Task directions
Return only this: the line with "cluster-config" and all the lines that follow it below, through the final one, exactly as they are.

[Dataset entries]

^^^^^^^^

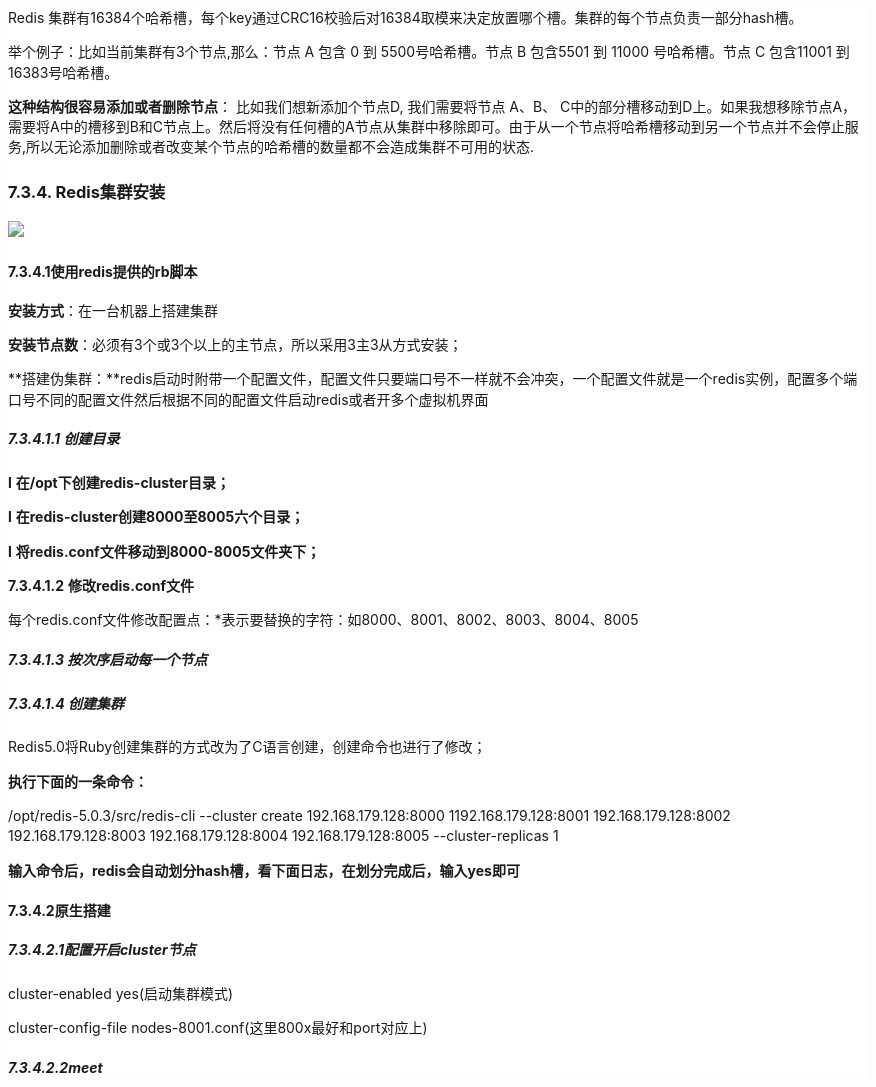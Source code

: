 Redis 集群有16384个哈希槽，每个key通过CRC16校验后对16384取模来决定放置哪个槽。集群的每个节点负责一部分hash槽。

举个例子：比如当前集群有3个节点,那么：节点 A 包含 0 到 5500号哈希槽。节点 B 包含5501 到 11000 号哈希槽。节点 C 包含11001 到 16383号哈希槽。 

**这种结构很容易添加或者删除节点**： 比如我们想新添加个节点D, 我们需要将节点 A、B、 C中的部分槽移动到D上。如果我想移除节点A，需要将A中的槽移到B和C节点上。然后将没有任何槽的A节点从集群中移除即可。由于从一个节点将哈希槽移动到另一个节点并不会停止服务,所以无论添加删除或者改变某个节点的哈希槽的数量都不会造成集群不可用的状态.

### **7.3.4.** **Redis集群安装**

![](C:\Users\felixsfan\Desktop\办公机备份\学习\redis\images\22.png)

#### 7.3.4.1使用redis提供的rb脚本

**安装方式**：在一台机器上搭建集群

**安装节点数**：必须有3个或3个以上的主节点，所以采用3主3从方式安装；



**搭建伪集群：**redis启动时附带一个配置文件，配置文件只要端口号不一样就不会冲突，一个配置文件就是一个redis实例，配置多个端口号不同的配置文件然后根据不同的配置文件启动redis或者开多个虚拟机界面

##### **7.3.4.1.1** **创建目录**

**l** **在/opt下创建redis-cluster目录；**

**l** **在redis-cluster创建8000至8005六个目录；**

**l** **将redis.conf文件移动到8000-8005文件夹下；**

**7.3.4.1.2** **修改redis.conf文件**

每个redis.conf文件修改配置点：*表示要替换的字符：如8000、8001、8002、8003、8004、8005



##### **7.3.4.1.3** **按次序启动每一个节点**



##### **7.3.4.1.4** **创建集群**

Redis5.0将Ruby创建集群的方式改为了C语言创建，创建命令也进行了修改；

**执行下面的一条命令：**

/opt/redis-5.0.3/src/redis-cli --cluster create 192.168.179.128:8000 1192.168.179.128:8001 192.168.179.128:8002 192.168.179.128:8003 192.168.179.128:8004 192.168.179.128:8005 --cluster-replicas 1

**输入命令后，redis会自动划分hash槽，看下面日志，在划分完成后，输入yes即可**



#### 7.3.4.2原生搭建

##### 7.3.4.2.1配置开启cluster节点

  cluster-enabled yes(启动集群模式)

  cluster-config-file nodes-8001.conf(这里800x最好和port对应上)

##### 7.3.4.2.2meet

^^^^^^^^

Solution for this task
  cluster-config-file nodes-8001.conf(这里800x最好和port对应上)

##### 7.3.4.2.2meet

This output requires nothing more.